Gently layer the cell suspension onto the FBS in a 15 milliliter conical tube. Centrifuge the cells at 200G at four degrees Celsius for five minutes. Remove FBS and resuspend the pellet in one milliliter of warm antibiotic-free neuro basal media.
Dilute the cell suspension in 0.4%tripin blue and obtain a cell count. Plate the cells in 750 microliters of antibiotic-free neuro basal media in a prewarmed poly-d-lysine coated four well chamber slide. Incubate the cells in a humidity controlled chamber at 37 degrees Celsius and 5%CO2.
Prepare for imaging using a confocal microscope two days after transfection of primary hippocampal neurons. Warm the live cell chamber attachment, 60x subjective, and lens oil to 37 degrees Celsius and equilibrate the chamber to 5%CO2. Using the eye pieces, identify transfected neurons in the channel containing the cargo protein.
Next, click on scan to image the neurons and identify the axon initial segment of the Psi five channel. Set the field of view to a rectangular box of 32 by 128 pixels and move it to image a region of the axon 50 to 150 microns distal to the axon initial segment. Record the directionality of the cargo transport and the orientation of the ROI, then press save as to save it as file.

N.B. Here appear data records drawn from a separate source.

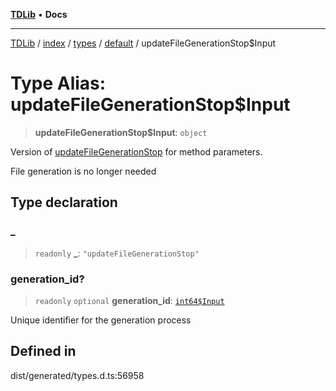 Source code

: [**TDLib**](../../../../../../README.md) • **Docs**

***

[TDLib](../../../../../../modules.md) / [index](../../../../../README.md) / [types](../../../README.md) / [default](../README.md) / updateFileGenerationStop$Input

# Type Alias: updateFileGenerationStop$Input

> **updateFileGenerationStop$Input**: `object`

Version of [updateFileGenerationStop](updateFileGenerationStop.md) for method parameters.

File generation is no longer needed

## Type declaration

### \_

> `readonly` **\_**: `"updateFileGenerationStop"`

### generation\_id?

> `readonly` `optional` **generation\_id**: [`int64$Input`](int64$Input.md)

Unique identifier for the generation process

## Defined in

dist/generated/types.d.ts:56958
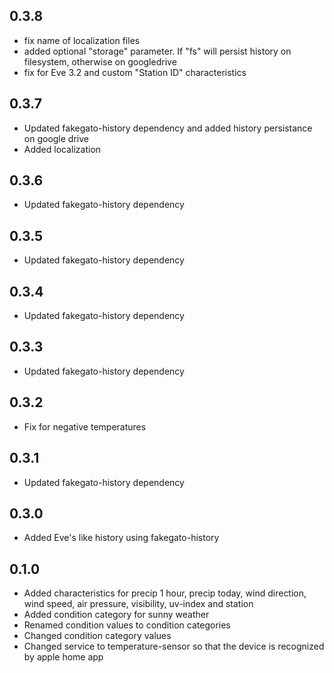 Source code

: ## 0.3.8
* fix name of localization files
* added optional "storage" parameter. If "fs" will persist history on filesystem, otherwise on googledrive
* fix for Eve 3.2 and custom "Station ID" characteristics
## 0.3.7
* Updated fakegato-history dependency and added history persistance on google drive
* Added localization

## 0.3.6
* Updated fakegato-history dependency

## 0.3.5
* Updated fakegato-history dependency

## 0.3.4
* Updated fakegato-history dependency
## 0.3.3
* Updated fakegato-history dependency

## 0.3.2
* Fix for negative temperatures

## 0.3.1
* Updated fakegato-history dependency

## 0.3.0
* Added Eve's like history using fakegato-history

## 0.1.0

* Added characteristics for precip 1 hour, precip today, wind direction, wind speed, air pressure, visibility, uv-index and station
* Added condition category for sunny weather
* Renamed condition values to condition categories
* Changed condition category values
* Changed service to temperature-sensor so that the device is recognized by apple home app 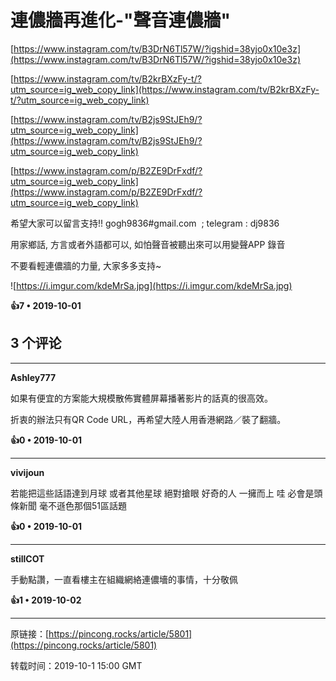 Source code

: # 連儂牆再進化-&quot;聲音連儂牆&quot; 

[https://www.instagram.com/tv/B3DrN6Tl57W/?igshid=38yjo0x10e3z](https://www.instagram.com/tv/B3DrN6Tl57W/?igshid=38yjo0x10e3z)

[https://www.instagram.com/tv/B2krBXzFy-t/?utm_source=ig_web_copy_link](https://www.instagram.com/tv/B2krBXzFy-t/?utm_source=ig_web_copy_link)

[https://www.instagram.com/tv/B2js9StJEh9/?utm_source=ig_web_copy_link](https://www.instagram.com/tv/B2js9StJEh9/?utm_source=ig_web_copy_link)

[https://www.instagram.com/p/B2ZE9DrFxdf/?utm_source=ig_web_copy_link](https://www.instagram.com/p/B2ZE9DrFxdf/?utm_source=ig_web_copy_link)

希望大家可以留言支持!! gogh9836#gmail.com  ; telegram : dj9836

用家鄉話, 方言或者外語都可以, 如怕聲音被聽出來可以用變聲APP 錄音

不要看輕連儂牆的力量, 大家多多支持~

![https://i.imgur.com/kdeMrSa.jpg](https://i.imgur.com/kdeMrSa.jpg)

**👍7 • 2019-10-01**

## 3 个评论

---
**Ashley777**

如果有便宜的方案能大規模散佈實體屏幕播著影片的話真的很高效。

折衷的辦法只有QR Code URL，再希望大陸人用香港網路／裝了翻牆。 

**👍0 • 2019-10-01**

---
**vivijoun**

若能把這些話語達到月球 或者其他星球 絕對搶眼 好奇的人 一擁而上 哇 必會是頭條新聞 毫不遜色那個51區話題 

**👍0 • 2019-10-01**

---
**stillCOT**

手動點讚，一直看樓主在組織網絡連儂墻的事情，十分敬佩 

**👍1 • 2019-10-02**

---
原链接：[https://pincong.rocks/article/5801](https://pincong.rocks/article/5801)

转载时间：2019-10-1 15:00 GMT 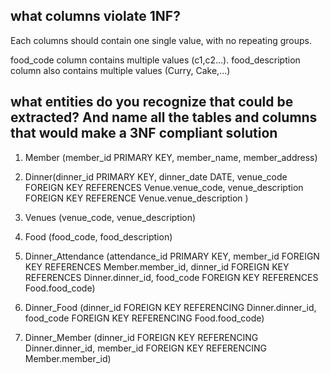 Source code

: ## what columns violate 1NF?

Each columns should contain one single value, with no repeating groups.

food_code column contains multiple values (c1,c2...).
food_description column also contains multiple values (Curry, Cake,...)

## what entities do you recognize that could be extracted? And name all the tables and columns that would make a 3NF compliant solution

1) Member (member_id PRIMARY KEY, member_name, member_address)

2) Dinner(dinner_id PRIMARY KEY, dinner_date DATE, venue_code FOREIGN KEY REFERENCES Venue.venue_code, venue_description FOREIGN KEY REFERENCE Venue.venue_description )
3) Venues (venue_code, venue_description)
4) Food (food_code, food_description)
5) Dinner_Attendance (attendance_id PRIMARY KEY, member_id FOREIGN KEY REFERENCES  Member.member_id, dinner_id FOREIGN KEY REFERENCES Dinner.dinner_id, food_code FOREIGN KEY REFERENCES Food.food_code)
6) Dinner_Food (dinner_id FOREIGN KEY REFERENCING Dinner.dinner_id, food_code FOREIGN KEY REFERENCING Food.food_code)
7) Dinner_Member (dinner_id FOREIGN KEY REFERENCING Dinner.dinner_id, member_id FOREIGN KEY REFERENCING Member.member_id)
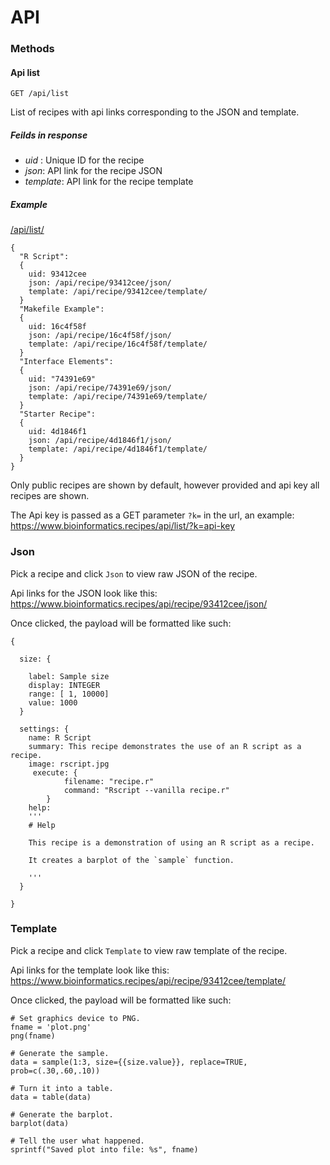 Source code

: # API

### Methods
#### Api list
    GET /api/list

List of recipes with api links corresponding to the JSON and template.

##### Feilds in response 
* _uid_ : Unique ID for the recipe
* _json_: API link for the recipe JSON
* _template_: API link for the recipe template

##### Example
[/api/list/](https://www.bioinformatics.recipes/api/list)

    {
      "R Script":
      {
        uid: 93412cee
        json: /api/recipe/93412cee/json/
        template: /api/recipe/93412cee/template/
      }
      "Makefile Example":
      {
        uid: 16c4f58f
        json: /api/recipe/16c4f58f/json/
        template: /api/recipe/16c4f58f/template/
      }
      "Interface Elements":
      {
        uid: "74391e69"
        json: /api/recipe/74391e69/json/
        template: /api/recipe/74391e69/template/
      }
      "Starter Recipe":
      {
        uid: 4d1846f1
        json: /api/recipe/4d1846f1/json/
        template: /api/recipe/4d1846f1/template/
      }
    }
Only public recipes are shown by default, however provided and api key all recipes are shown.

The Api key is passed as a GET parameter `?k=` in the url, an example: https://www.bioinformatics.recipes/api/list/?k=api-key

### Json

Pick a recipe and click `Json` to view raw JSON of the recipe.

Api links for the JSON look like this: https://www.bioinformatics.recipes/api/recipe/93412cee/json/

Once clicked, the payload will be formatted like such:

    {

      size: {
      
        label: Sample size
        display: INTEGER
        range: [ 1, 10000]
        value: 1000
      }

      settings: {
        name: R Script
        summary: This recipe demonstrates the use of an R script as a recipe.
        image: rscript.jpg
         execute: {
                filename: "recipe.r"
                command: "Rscript --vanilla recipe.r"
            }
        help:
        '''
        # Help

        This recipe is a demonstration of using an R script as a recipe.

        It creates a barplot of the `sample` function.

        '''
      }

    }

### Template

Pick a recipe and click `Template` to view raw template of the recipe. 

Api links for the template look like this: https://www.bioinformatics.recipes/api/recipe/93412cee/template/

Once clicked, the payload will be formatted like such:

    # Set graphics device to PNG.
    fname = 'plot.png'
    png(fname)

    # Generate the sample.
    data = sample(1:3, size={{size.value}}, replace=TRUE, prob=c(.30,.60,.10))

    # Turn it into a table.
    data = table(data)

    # Generate the barplot.
    barplot(data)

    # Tell the user what happened.
    sprintf("Saved plot into file: %s", fname)
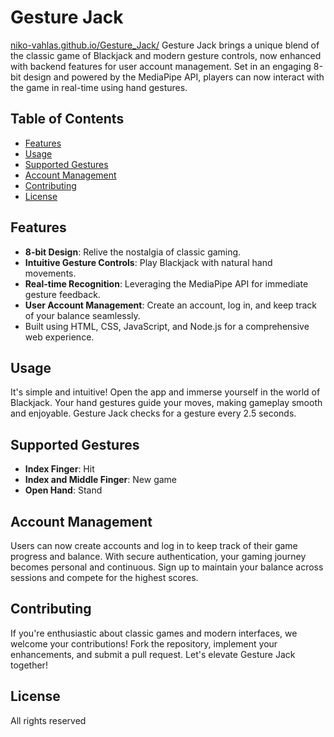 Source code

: # Gesture Jack
[niko-vahlas.github.io/Gesture_Jack/](https://niko-vahlas.github.io/Gesture_Jack/)
Gesture Jack brings a unique blend of the classic game of Blackjack and modern gesture controls, now enhanced with backend features for user account management. Set in an engaging 8-bit design and powered by the MediaPipe API, players can now interact with the game in real-time using hand gestures.

## Table of Contents

- [Features](#features)
- [Usage](#usage)
- [Supported Gestures](#supported-gestures)
- [Account Management](#account-management)
- [Contributing](#contributing)
- [License](#license)

## Features

- **8-bit Design**: Relive the nostalgia of classic gaming.
- **Intuitive Gesture Controls**: Play Blackjack with natural hand movements.
- **Real-time Recognition**: Leveraging the MediaPipe API for immediate gesture feedback.
- **User Account Management**: Create an account, log in, and keep track of your balance seamlessly.
- Built using HTML, CSS, JavaScript, and Node.js for a comprehensive web experience.

## Usage

It's simple and intuitive! Open the app and immerse yourself in the world of Blackjack. Your hand gestures guide your moves, making gameplay smooth and enjoyable. Gesture Jack checks for a gesture every 2.5 seconds.

## Supported Gestures

- **Index Finger**: Hit
- **Index and Middle Finger**: New game
- **Open Hand**: Stand

## Account Management

Users can now create accounts and log in to keep track of their game progress and balance. With secure authentication, your gaming journey becomes personal and continuous. Sign up to maintain your balance across sessions and compete for the highest scores.

## Contributing

If you're enthusiastic about classic games and modern interfaces, we welcome your contributions! Fork the repository, implement your enhancements, and submit a pull request. Let's elevate Gesture Jack together!

## License

All rights reserved

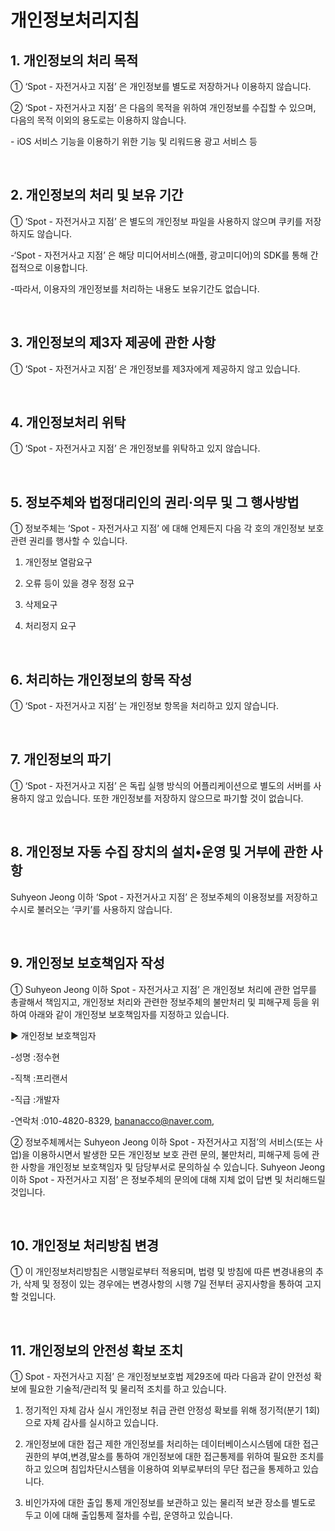 # 개인정보처리지침



## **1. 개인정보의 처리 목적** 

①  ‘Spot - 자전거사고 지점’ 은 개인정보를 별도로 저장하거나 이용하지 않습니다.

②   ‘Spot - 자전거사고 지점’ 은 다음의 목적을 위하여 개인정보를 수집할 수 있으며, 다음의 목적 이외의 용도로는 이용하지 않습니다.

\- iOS 서비스 기능을 이용하기 위한 기능 및 리워드용 광고 서비스 등

<br>

## 2. 개인정보의 처리 및 보유 기간

①  ‘Spot - 자전거사고 지점’ 은 별도의 개인정보 파일을 사용하지 않으며 쿠키를 저장하지도 않습니다.

-‘Spot - 자전거사고 지점’ 은 해당 미디어서비스(애플, 광고미디어)의 SDK를 통해 간접적으로 이용합니다.

-따라서, 이용자의 개인정보를 처리하는 내용도 보유기간도 없습니다.

<br>

## 3. 개인정보의 제3자 제공에 관한 사항

①  ‘Spot - 자전거사고 지점’ 은 개인정보를 제3자에게 제공하지 않고 있습니다.

<br>

## 4. 개인정보처리 위탁

①  ‘Spot - 자전거사고 지점’ 은 개인정보를 위탁하고 있지 않습니다.

<br>

## 5. 정보주체와 법정대리인의 권리·의무 및 그 행사방법

① 정보주체는  ‘Spot - 자전거사고 지점’ 에 대해 언제든지 다음 각 호의 개인정보 보호 관련 권리를 행사할 수 있습니다.

1) 개인정보 열람요구

2) 오류 등이 있을 경우 정정 요구

3) 삭제요구

4) 처리정지 요구

<br>

## 6. 처리하는 개인정보의 항목 작성

① ‘Spot - 자전거사고 지점’ 는 개인정보 항목을 처리하고 있지 않습니다.

<br>

## 7. 개인정보의 파기

①  ‘Spot - 자전거사고 지점’ 은 독립 실행 방식의 어플리케이션으로 별도의 서버를 사용하지 않고 있습니다. 또한 개인정보를 저장하지 않으므로 파기할 것이 없습니다.

<br>

## 8. 개인정보 자동 수집 장치의 설치•운영 및 거부에 관한 사항

Suhyeon Jeong  이하  ‘Spot - 자전거사고 지점’ 은 정보주체의 이용정보를 저장하고 수시로 불러오는 ‘쿠키’를 사용하지 않습니다.

<br>

## 9. 개인정보 보호책임자 작성

① Suhyeon Jeong  이하  Spot - 자전거사고 지점’ 은 개인정보 처리에 관한 업무를 총괄해서 책임지고, 개인정보 처리와 관련한 정보주체의 불만처리 및 피해구제 등을 위하여 아래와 같이 개인정보 보호책임자를 지정하고 있습니다.

▶ 개인정보 보호책임자

-성명 :정수현

-직책 :프리랜서

-직급 :개발자

-연락처 :010-4820-8329, bananacco@naver.com,

② 정보주체께서는  Suhyeon Jeong  이하  Spot - 자전거사고 지점’의 서비스(또는 사업)을 이용하시면서 발생한 모든 개인정보 보호 관련 문의, 불만처리, 피해구제 등에 관한 사항을 개인정보 보호책임자 및 담당부서로 문의하실 수 있습니다.  Suhyeon Jeong  이하  Spot - 자전거사고 지점’ 은 정보주체의 문의에 대해 지체 없이 답변 및 처리해드릴 것입니다.

<br>

## 10. 개인정보 처리방침 변경

① 이 개인정보처리방침은 시행일로부터 적용되며, 법령 및 방침에 따른 변경내용의 추가, 삭제 및 정정이 있는 경우에는 변경사항의 시행 7일 전부터 공지사항을 통하여 고지할 것입니다.

<br>

## 11. 개인정보의 안전성 확보 조치 

① Spot - 자전거사고 지점’ 은 개인정보보호법 제29조에 따라 다음과 같이 안전성 확보에 필요한 기술적/관리적 및 물리적 조치를 하고 있습니다.

1) 정기적인 자체 감사 실시
개인정보 취급 관련 안정성 확보를 위해 정기적(분기 1회)으로 자체 감사를 실시하고 있습니다.

2) 개인정보에 대한 접근 제한
개인정보를 처리하는 데이터베이스시스템에 대한 접근권한의 부여,변경,말소를 통하여 개인정보에 대한 접근통제를 위하여 필요한 조치를 하고 있으며 침입차단시스템을 이용하여 외부로부터의 무단 접근을 통제하고 있습니다.

3) 비인가자에 대한 출입 통제
개인정보를 보관하고 있는 물리적 보관 장소를 별도로 두고 이에 대해 출입통제 절차를 수립, 운영하고 있습니다.

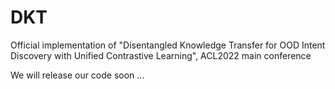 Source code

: # DKT
Official implementation of "Disentangled Knowledge Transfer for OOD Intent Discovery with Unified Contrastive Learning", ACL2022 main conference

We will release our code soon ...
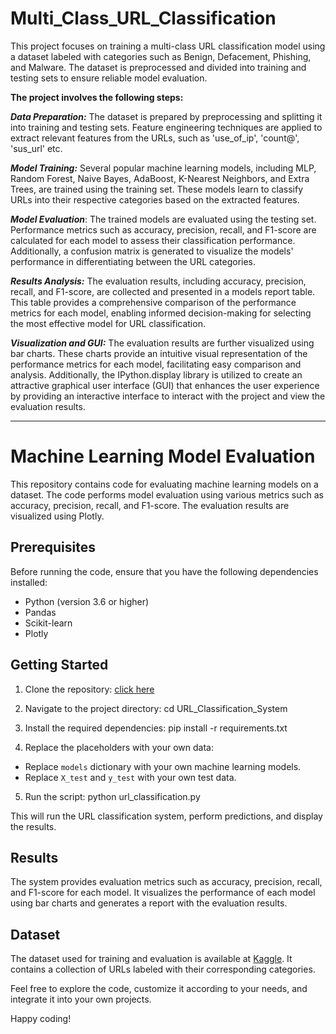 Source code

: # Multi_Class_URL_Classification
This project focuses on training a multi-class URL classification model using a dataset labeled with categories such as Benign, Defacement, Phishing, and Malware. The dataset is preprocessed and divided into training and testing sets to ensure reliable model evaluation.

**The project involves the following steps:**

***Data Preparation:*** The dataset is prepared by preprocessing and splitting it into training and testing sets. Feature engineering techniques are applied to extract relevant features from the URLs, such as 'use_of_ip', 'count@', 'sus_url' etc.

***Model Training:*** Several popular machine learning models, including MLP, Random Forest, Naive Bayes, AdaBoost, K-Nearest Neighbors, and Extra Trees, are trained using the training set. These models learn to classify URLs into their respective categories based on the extracted features.

***Model Evaluation***: The trained models are evaluated using the testing set. Performance metrics such as accuracy, precision, recall, and F1-score are calculated for each model to assess their classification performance. Additionally, a confusion matrix is generated to visualize the models' performance in differentiating between the URL categories.

***Results Analysis:*** The evaluation results, including accuracy, precision, recall, and F1-score, are collected and presented in a models report table. This table provides a comprehensive comparison of the performance metrics for each model, enabling informed decision-making for selecting the most effective model for URL classification.

***Visualization and GUI:*** The evaluation results are further visualized using bar charts. These charts provide an intuitive visual representation of the performance metrics for each model, facilitating easy comparison and analysis. Additionally, the IPython.display library is utilized to create an attractive graphical user interface (GUI) that enhances the user experience by providing an interactive interface to interact with the project and view the evaluation results.

********************************************************************************************************************************************************************
# Machine Learning Model Evaluation

This repository contains code for evaluating machine learning models on a dataset. The code performs model evaluation using various metrics such as accuracy, precision, recall, and F1-score. The evaluation results are visualized using Plotly.

## Prerequisites

Before running the code, ensure that you have the following dependencies installed:

- Python (version 3.6 or higher)
- Pandas
- Scikit-learn
- Plotly

## Getting Started

1. Clone the repository:
[click here](https://github.com/ramya-bashkaran/Multi_Class_URL_Classification.git)

3. Navigate to the project directory:
cd URL_Classification_System


4. Install the required dependencies:
pip install -r requirements.txt

5. Replace the placeholders with your own data:

- Replace `models` dictionary with your own machine learning models.
- Replace `X_test` and `y_test` with your own test data.

5. Run the script:
python url_classification.py

This will run the URL classification system, perform predictions, and display the results.

## Results

The system provides evaluation metrics such as accuracy, precision, recall, and F1-score for each model. It visualizes the performance of each model using bar charts and generates a report with the evaluation results.

## Dataset

The dataset used for training and evaluation is available at [Kaggle](https://www.kaggle.com/datasets/sid321axn/malicious-urls-dataset). 
It contains a collection of URLs labeled with their corresponding categories.

Feel free to explore the code, customize it according to your needs, and integrate it into your own projects. 


Happy coding!




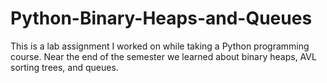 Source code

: # Python-Binary-Heaps-and-Queues
This is a lab assignment I worked on while taking a Python programming course. Near the end of the semester we learned about binary heaps, AVL sorting trees, and queues.
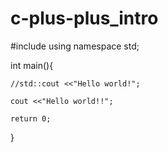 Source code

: # c-plus-plus_intro


#include <iostream>
using namespace std;

int main(){
	
	//std::cout <<"Hello world!";
	
	cout <<"Hello world!!";
	
	return 0;
}
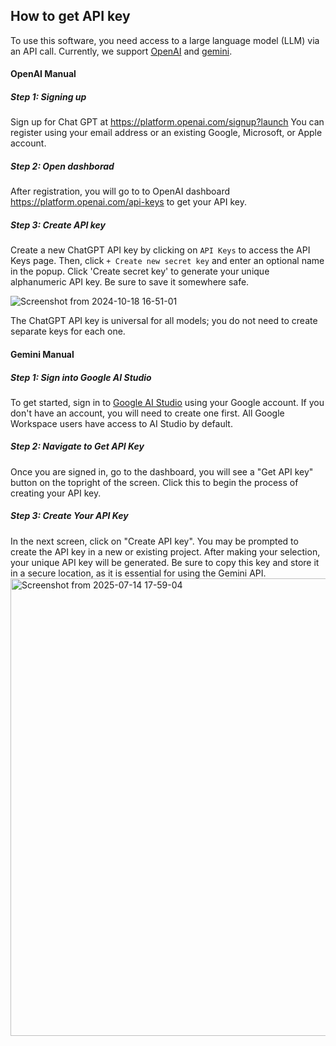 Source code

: ## How to get API key

To use this software, you need access to a large language model (LLM) via an API call. Currently, we support [OpenAI](https://openai.com/) and [gemini](https://aistudio.google.com/).

#### OpenAI Manual

##### Step 1: Signing up

Sign up for Chat GPT at https://platform.openai.com/signup?launch
You can register using your email address or an existing Google, Microsoft, or Apple account.

##### Step 2: Open dashborad
After registration, you will go to to OpenAI dashboard https://platform.openai.com/api-keys to get your API key.

##### Step 3: Create API key
Create a new ChatGPT API key by clicking on `API Keys` to access the API Keys page. Then, click `+ Create new secret key` and enter an optional name in the popup. Click 'Create secret key' to generate your unique alphanumeric API key. Be sure to save it somewhere safe.

![Screenshot from 2024-10-18 16-51-01](https://github.com/user-attachments/assets/eda6d221-3168-4741-b14d-a0f0e6a4a8f3)

The ChatGPT API key is universal for all models; you do not need to create separate keys for each one.

#### Gemini Manual

##### Step 1: Sign into Google AI Studio

To get started, sign in to [Google AI Studio](https://aistudio.google.com/) using your Google account. If you don't have an account, you will need to create one first. All Google Workspace users have access to AI Studio by default.

##### Step 2: Navigate to Get API Key

Once you are signed in, go to the dashboard, you will see a "Get API key" button on the topright of the screen. Click this to begin the process of creating your API key.

##### Step 3: Create Your API Key

In the next screen, click on "Create API key". You may be prompted to create the API key in a new or existing project. After making your selection, your unique API key will be generated. Be sure to copy this key and store it in a secure location, as it is essential for using the Gemini API.
<img width="1777" height="732" alt="Screenshot from 2025-07-14 17-59-04" src="https://github.com/user-attachments/assets/36e9c405-c933-4558-9c64-c3a5e8821a79" />
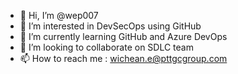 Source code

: - 👋 Hi, I’m @wep007
- 👀 I’m interested in DevSecOps using GitHub
- 🌱 I’m currently learning GitHub and Azure DevOps
- 💞️ I’m looking to collaborate on SDLC team
- 📫 How to reach me : wichean.e@pttgcgroup.com

<!---
wep007/wep007 is a ✨ special ✨ repository because its `README.md` (this file) appears on your GitHub profile.
You can click the Preview link to take a look at your changes.
--->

Note that the dots on the box will appear at the top and right in subsequent images. Record the side of the image closest to the cell body and the side closest to the axon terminus to ensure correct orientation of the kymograph polyline. Set the 561 laser power to 1.40, the pinhole to 7.8, the size to 128 pixels squared, and the speed to 32 frames per second.
Adjust the gain to visualize the transport of individual cargo vesicles without being obscured by background signal. Select draw rectangular ROI from the ROI dropdown menu and draw the ROI so that it covers the entire field of view. Then right click and select use as stimulation ROI S1.Then, in the ND setup tab, click on acquire image to collect the pre stimulation reference image.
Then set stimulation to ROI S1, interval to no delay, duration of 1.64 seconds, and loops to seven. Then click on acquire image to collect post stimulation reference image. Select waiting, no acquisition, two minutes to provide a recovery period for fluorescent cargo to repopulate the bleached ROI.
Select acquisition, interval, no delay, duration five minutes, loops 8, 615. Click the apply stimulation settings button on the ND setup tab, followed by run now. Also collect transport videos from at least two neurons for analysis.
Reset the field of view to the entire image and then collect an image of the full neuron in the 561 and 647 channels, with the ROI box included. Record the XY coordinates where the image was taken for post fixation confirmation of protein expression. Live cell imaging of a transfected neuron expressing the cargo protein mA-Synaptophysin was performed using this protocol.
The external domain of neurofascin in the Axon initial segment was also labeled. Imaging of cargo transport was performed in the axonal region of interest. Further, post imaging immunofluorescence analysis confirmed the co-expression of tau protein and mA-Synaptophysin.